2Experimental and Molecular Pediatric Cardiology,German Heart Center Munich at the TU Munich,Munich,Germany.
Cardiol Young. 2018 Jul;28(7):955-960. doi: 10.1017/S1047951118000586. Epub 2018 May 21.
This study aimed to develop a method for retrieval of the new meshed nitinol atrial septal defect occluders - Ceraflex and Occlutech.
The newly developed atrial septal defect occluders have potential benefits considering implantation, but concerns regarding their removal in case of embolisation have been raised.
Over 21 years, 1449 patients underwent interventional atrial septal defect occlusion in our institution. We reviewed the cases of embolisation of the device, developed a strategy for device removal, and tested it on the benchside and in animal tests.
In 11 patients (0.8%), the intended atrial septal defect occlusion was complicated by an embolisation of the device. In contrast to the Amplatzer septal occluders, retrieval of Occlutech devices larger than 16 mm with snare techniques was impossible. In benchside tests, this was confirmed and a new method for removal of large meshed devices was developed. This involved the commercially available Maslanka® biopsy forceps. The feasibility of this technique in vivo was tested in a pig model. During animal tests, using the Maslanka biopsy forceps it was possible to interventionally retrieve embolised Ceraflex and Occlutech devices of different sizes - 10, 16, 30, and 40 mm - into a 12-F sheath.
It was impossible to retrieve Occlutech and Ceraflex devices larger than 16 mm into a large sheath in vivo and during benchside tests. However, this was feasible on the bench and in vivo using the Maslanka biopsy forceps even with the largest available devices.

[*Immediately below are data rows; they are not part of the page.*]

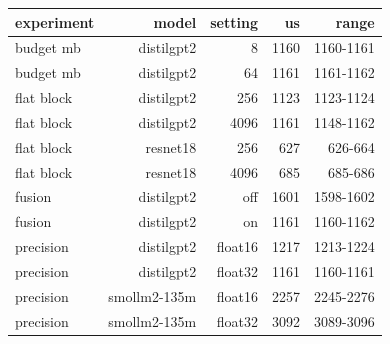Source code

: \begin{tabular}{lrrrr}
\toprule
experiment & model & setting & us & range \\
\midrule
budget mb & distilgpt2 & 8 & 1160 & 1160-1161 \\
budget mb & distilgpt2 & 64 & 1161 & 1161-1162 \\
flat block & distilgpt2 & 256 & 1123 & 1123-1124 \\
flat block & distilgpt2 & 4096 & 1161 & 1148-1162 \\
flat block & resnet18 & 256 & 627 & 626-664 \\
flat block & resnet18 & 4096 & 685 & 685-686 \\
fusion & distilgpt2 & off & 1601 & 1598-1602 \\
fusion & distilgpt2 & on & 1161 & 1160-1162 \\
precision & distilgpt2 & float16 & 1217 & 1213-1224 \\
precision & distilgpt2 & float32 & 1161 & 1160-1161 \\
precision & smollm2-135m & float16 & 2257 & 2245-2276 \\
precision & smollm2-135m & float32 & 3092 & 3089-3096 \\
\bottomrule
\end{tabular}
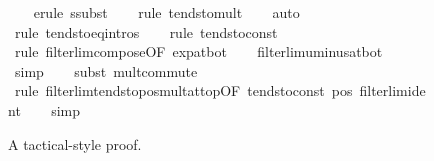 \documentclass{article}
\theoremstyle{definition}
\begin{document}
\begin{figure}
\begin{isabellebody}
\ \ \isamarkupfalse%
\ {\isacharparenleft}erule\ ssubst{\isacharparenright}\isanewline
\ \ \isamarkupfalse%
\ {\isacharparenleft}rule\ tendsto{\isacharunderscore}mult{\isacharparenright}{\isacharplus}\isanewline
\ \ \isamarkupfalse%
\ auto\isanewline
\ \ \isamarkupfalse%
\ {\isacharparenleft}rule\ tendsto{\isacharunderscore}eq{\isacharunderscore}intros{\isacharparenright}\isanewline
\ \ \isamarkupfalse%
\ {\isacharparenleft}rule\ tendsto{\isacharunderscore}const{\isacharparenright}\isanewline
\ \ \isamarkupfalse%
\ {\isacharparenleft}rule\ filterlim{\isacharunderscore}compose{\isacharbrackleft}OF\ exp{\isacharunderscore}at{\isacharunderscore}bot{\isacharbrackright}{\isacharparenright}\isanewline
\ \ \isamarkupfalse%
\ filterlim{\isacharunderscore}uminus{\isacharunderscore}at{\isacharunderscore}bot\isanewline
\ \ \isamarkupfalse%
\ simp\isanewline
\ \ \isamarkupfalse%
\ {\isacharparenleft}subst\ mult{\isachardot}commute{\isacharparenright}\isanewline
\ \ \isamarkupfalse%
\ {\isacharparenleft}rule\ filterlim{\isacharunderscore}tendsto{\isacharunderscore}pos{\isacharunderscore}mult{\isacharunderscore}at{\isacharunderscore}top{\isacharbrackleft}OF\ tendsto{\isacharunderscore}const\ pos\ filterlim{\isacharunderscore}ident{\isacharbrackright}{\isacharparenright}\isanewline
\ \ \isamarkupfalse%
\ simp\isanewline
\ \ \isamarkupfalse%
\end{isabellebody}
\caption{A tactical-style proof.}
\label{fig:tact}
\end{figure}
\end{document}
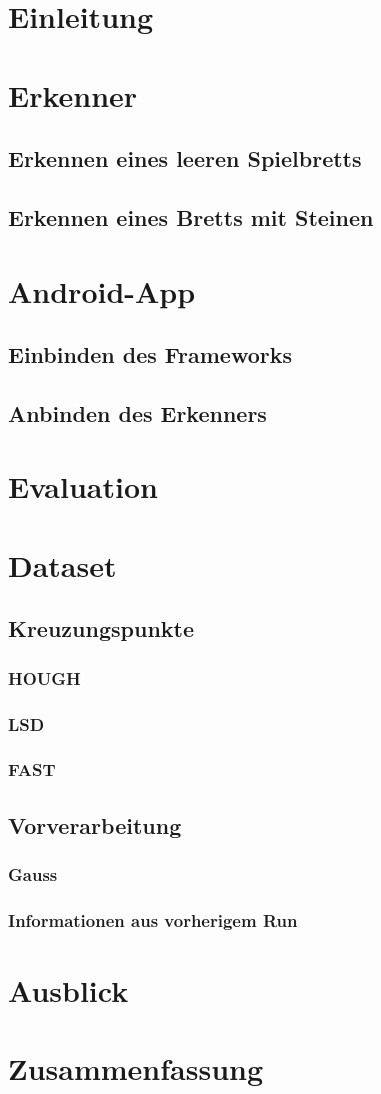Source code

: \chapter{Einleitung}
\chapter{Erkenner}
	\section{Erkennen eines leeren Spielbretts}
	\section{Erkennen eines Bretts mit Steinen}
\chapter{Android-App}
	\section{Einbinden des Frameworks}
	\section{Anbinden des Erkenners}
\chapter{Evaluation}
	\chapter{Dataset}
	\section{Kreuzungspunkte}
		\subsection{HOUGH}
		\subsection{LSD}
		\subsection{FAST}
	\section{Vorverarbeitung}
		\subsection{Gauss}
		\subsection{Informationen aus vorherigem Run}
\chapter{Ausblick}
\chapter{Zusammenfassung}
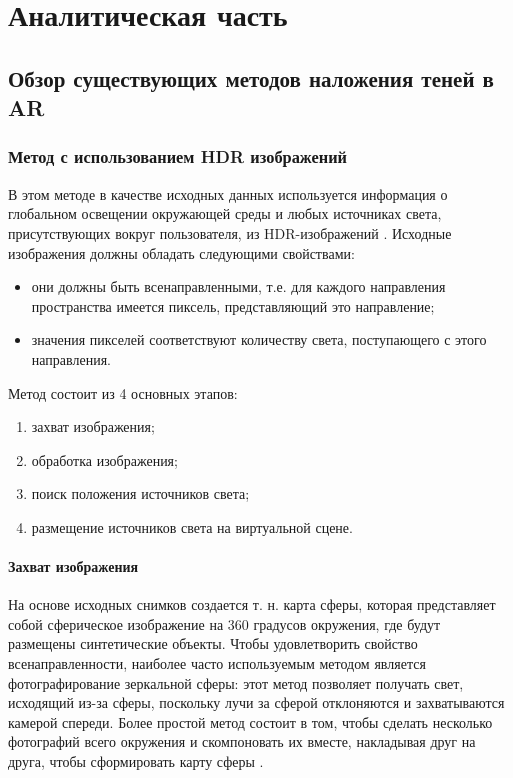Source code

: \chapter{Аналитическая часть}


\section{Обзор существующих методов наложения теней в AR}

\subsection{Метод с использованием HDR изображений}

В этом методе в качестве исходных данных используется информация о глобальном освещении окружающей среды и любых источниках света, присутствующих вокруг пользователя, из HDR-изображений \cite{hdri, rtsm}. Исходные изображения должны обладать следующими свойствами:

\begin{itemize}
	\item они должны быть всенаправленными, т.е. для каждого направления пространства имеется пиксель, представляющий это направление;
	\item значения пикселей соответствуют количеству света, поступающего с этого направления.
\end{itemize}

Метод состоит из 4 основных этапов:

\begin{enumerate}
	\item захват изображения;
	\item обработка изображения;
	\item поиск положения источников света;
	\item размещение источников света на виртуальной сцене.
\end{enumerate}

\subsubsection*{Захват изображения}

На основе исходных снимков создается т. н. карта сферы, которая представляет собой сферическое изображение на 360 градусов окружения, где будут размещены синтетические объекты. Чтобы удовлетворить свойство всенаправленности, наиболее часто используемым методом является фотографирование зеркальной сферы: этот метод позволяет получать свет, исходящий из-за сферы, поскольку лучи за сферой отклоняются и захватываются камерой спереди. Более простой метод состоит в том, чтобы сделать несколько фотографий всего окружения и скомпоновать их вместе, накладывая друг на друга, чтобы сформировать карту сферы \cite{rtsm}.

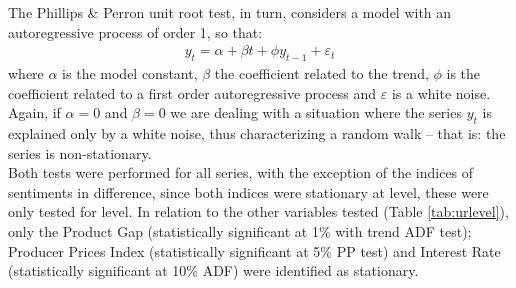 The Phillips \& Perron unit root test, in turn, considers a model with an autoregressive process of order 1, so that:
\begin{align}
    y_t = \alpha + \beta t + \phi y_{t-1} + \varepsilon_t
\end{align}
where $\alpha$ is the model constant, $\beta$ the coefficient related to the trend, $\phi$ is the coefficient related to a first order autoregressive process and $\varepsilon$ is a white noise. Again, if $\alpha=0$ and $\beta = 0$ we are dealing with a situation where the series $y_t$ is explained only by a white noise, thus characterizing a random walk -- that is: the series is non-stationary.\\

Both tests were performed for all series, with the exception of the indices of sentiments in difference, since both indices were stationary at level, these were only tested for level. In relation to the other variables tested (Table {\ref{tab:urlevel}}), only the Product Gap (statistically significant at 1\% with trend ADF test); Producer Prices Index (statistically significant at 5\% PP test) and Interest Rate (statistically significant
at 10\% ADF) were identified as stationary. 

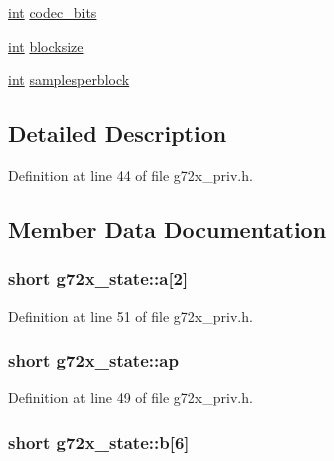 \begin{DoxyCompactItemize}
\item 
\hyperlink{xmltok_8h_a5a0d4a5641ce434f1d23533f2b2e6653}{int} \hyperlink{structg72x__state_ac1cf11976cf5e5de26f1b729b414e8ef}{codec\+\_\+bits}
\item 
\hyperlink{xmltok_8h_a5a0d4a5641ce434f1d23533f2b2e6653}{int} \hyperlink{structg72x__state_a12e0b1aa82fa4032c66def7b9434a0f5}{blocksize}
\item 
\hyperlink{xmltok_8h_a5a0d4a5641ce434f1d23533f2b2e6653}{int} \hyperlink{structg72x__state_ad950cfa7f0088ed244266198834d5fb0}{samplesperblock}
\end{DoxyCompactItemize}


\subsection{Detailed Description}


Definition at line 44 of file g72x\+\_\+priv.\+h.



\subsection{Member Data Documentation}
\subsubsection[{\texorpdfstring{a}{a}}]{\setlength{\rightskip}{0pt plus 5cm}short g72x\+\_\+state\+::a\mbox{[}2\mbox{]}}\hypertarget{structg72x__state_a0cb2efc8e71a7ebda36711f1bde39b7a}{}\label{structg72x__state_a0cb2efc8e71a7ebda36711f1bde39b7a}


Definition at line 51 of file g72x\+\_\+priv.\+h.

\subsubsection[{\texorpdfstring{ap}{ap}}]{\setlength{\rightskip}{0pt plus 5cm}short g72x\+\_\+state\+::ap}\hypertarget{structg72x__state_ad26205671030ec76f87bf86248241b3f}{}\label{structg72x__state_ad26205671030ec76f87bf86248241b3f}


Definition at line 49 of file g72x\+\_\+priv.\+h.

\subsubsection[{\texorpdfstring{b}{b}}]{\setlength{\rightskip}{0pt plus 5cm}short g72x\+\_\+state\+::b\mbox{[}6\mbox{]}}\hypertarget{structg72x__state_a79a0dbc644fa660bc668b6c36ba1cdc1}{}\label{structg72x__state_a79a0dbc644fa660bc668b6c36ba1cdc1}


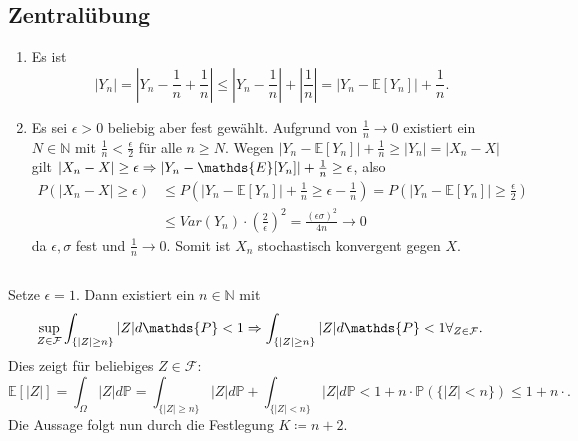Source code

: \documentclass[a4paper]{article}
\begin{document}
\makeexheader

\subsection{Zentralübung}

\begin{enumerate}[label=(\alph*)]
    \item Es ist 
    \begin{equation*}
        |Y_n| = \left|Y_n - \frac{1}{n} + \frac{1}{n}\right| \leq \left| Y_n - \frac{1}{n} \right| + \left| \frac{1}{n} \right| = |Y_n - \mathds{E}[Y_n]| + \frac{1}{n}\text{.}
    \end{equation*}
    \item Es sei $\epsilon > 0$ beliebig aber fest gewählt.
    Aufgrund von $\frac{1}{n} \to 0$ existiert ein $N \in \mathds{N}$ mit $\frac{1}{n} < \frac{\epsilon}{2}$ für alle $n \geq N$.
    Wegen $|Y_n - \mathds{E}[Y_n]| + \frac{1}{n} \geq |Y_n| = |X_n - X|$ gilt $|X_n - X| \geq \epsilon \then |Y_n - \mathds{E}[Y_n]| + \frac{1}{n} \geq \epsilon$, also 
    \begin{align*}
        P(|X_n - X| \geq \epsilon) &\leq P(|Y_n - \mathds{E}[Y_n]| + \frac{1}{n} \geq \epsilon - \frac{1}{n}) = P(|Y_n - \mathds{E}[Y_n]| \geq \frac{\epsilon}{2}) \\
        &\leq Var(Y_n) \cdot \left(\frac{2}{\epsilon}\right)^2 = \frac{(\epsilon \sigma)^2}{4n} \to 0
    \end{align*}
    da $\epsilon, \sigma$ fest und $\frac{1}{n} \to 0$.
    Somit ist $X_n$ stochastisch konvergent gegen $X$.
\end{enumerate}

\subsection{}

\subsection{}

Setze $\epsilon = 1$. Dann existiert ein $n \in \mathds{N}$ mit
\begin{equation*}
    \sup_{Z \in \mathcal{F}} \int_{\{|Z| \geq n\}} |Z| d\mathds{P} < 1  \then 
    \int_{\{|Z| \geq n\}} |Z| d\mathds{P} < 1 \forall_{Z \in \mathcal{F}}\text{.}
\end{equation*}
Dies zeigt für beliebiges $Z \in \mathcal{F}$:
\begin{equation*}
    \mathds{E}[|Z|] = \int_\Omega |Z| d\mathds{P} = \int_{\{|Z| \geq n\}} |Z| d\mathds{P} + \int_{\{|Z| < n\}} |Z| d\mathds{P} < 1 + n \cdot \mathds{P}(\{|Z| < n\}) \leq 1 + n \cdot  \text{.}
\end{equation*}
Die Aussage folgt nun durch die Festlegung $K \coloneq n+2$.
\end{document}
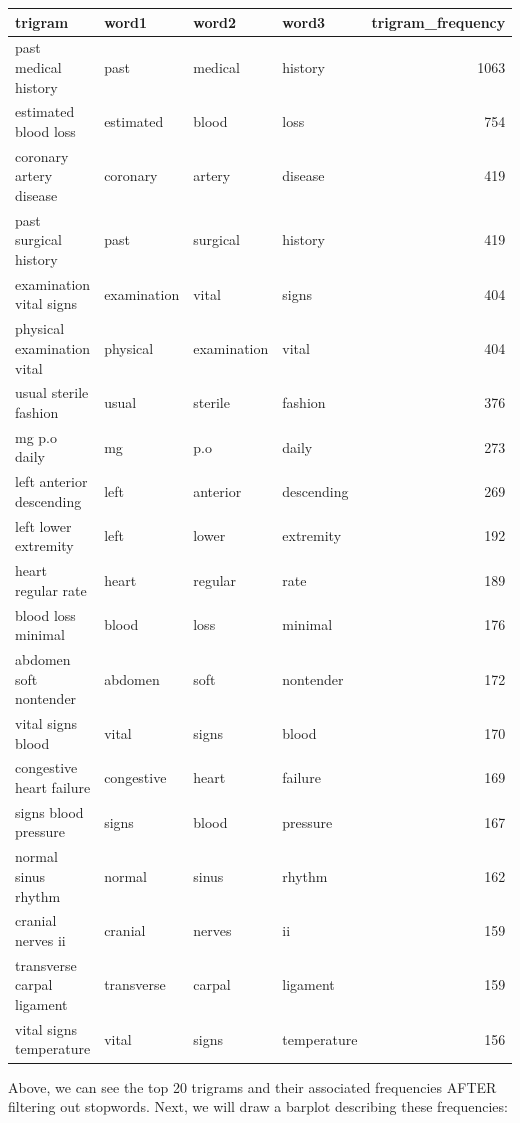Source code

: \documentclass[
]{article}
\begin{document}
\begin{table}
\centering
\begin{tabular}{l|l|l|l|r}
\hline
trigram & word1 & word2 & word3 & trigram\_frequency\\
\hline
past medical history & past & medical & history & 1063\\
\hline
estimated blood loss & estimated & blood & loss & 754\\
\hline
coronary artery disease & coronary & artery & disease & 419\\
\hline
past surgical history & past & surgical & history & 419\\
\hline
examination vital signs & examination & vital & signs & 404\\
\hline
physical examination vital & physical & examination & vital & 404\\
\hline
usual sterile fashion & usual & sterile & fashion & 376\\
\hline
mg p.o daily & mg & p.o & daily & 273\\
\hline
left anterior descending & left & anterior & descending & 269\\
\hline
left lower extremity & left & lower & extremity & 192\\
\hline
heart regular rate & heart & regular & rate & 189\\
\hline
blood loss minimal & blood & loss & minimal & 176\\
\hline
abdomen soft nontender & abdomen & soft & nontender & 172\\
\hline
vital signs blood & vital & signs & blood & 170\\
\hline
congestive heart failure & congestive & heart & failure & 169\\
\hline
signs blood pressure & signs & blood & pressure & 167\\
\hline
normal sinus rhythm & normal & sinus & rhythm & 162\\
\hline
cranial nerves ii & cranial & nerves & ii & 159\\
\hline
transverse carpal ligament & transverse & carpal & ligament & 159\\
\hline
vital signs temperature & vital & signs & temperature & 156\\
\hline
\end{tabular}
\end{table}

Above, we can see the top 20 trigrams and their associated frequencies
AFTER filtering out stopwords. Next, we will draw a barplot describing
these frequencies:
\end{document}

本研究旨在开发一种用于取出新型网状镍钛合金房间隔缺损封堵器——Ceraflex和Occlutech的方法。
新开发的房间隔缺损封堵器在植入方面具有潜在优势,但对于栓塞情况下如何取出这些封堵器引发了担忧。
在21年的时间里,我们机构有1449例患者接受了房间隔缺损介入封堵术。我们回顾了封堵器栓塞的病例,制定了取出封堵器的策略,并在实验台和动物实验中进行了测试。
11例患者(0.8%)的房间隔缺损封堵术中出现了封堵器栓塞并发症。与Amplatzer房间隔封堵器不同,使用圈套技术无法取出直径大于16mm的Occlutech封堵器。在实验台测试中,这一点得到了证实,并开发了一种取出大型网状封堵器的新方法。该方法使用市售的Maslanka®活检钳。在猪模型中测试了该技术在体内的可行性。在动物实验中,使用Maslanka活检钳能够将不同尺寸(10mm、16mm、30mm和40mm)的栓塞Ceraflex和Occlutech封堵器经介入方式取出并放入12F鞘管中。
在体内和实验台测试中,无法将直径大于16mm的Occlutech和Ceraflex封堵器放入大鞘管中。然而,即使是最大尺寸的可用封堵器,在实验台和体内使用Maslanka活检钳也能实现取出。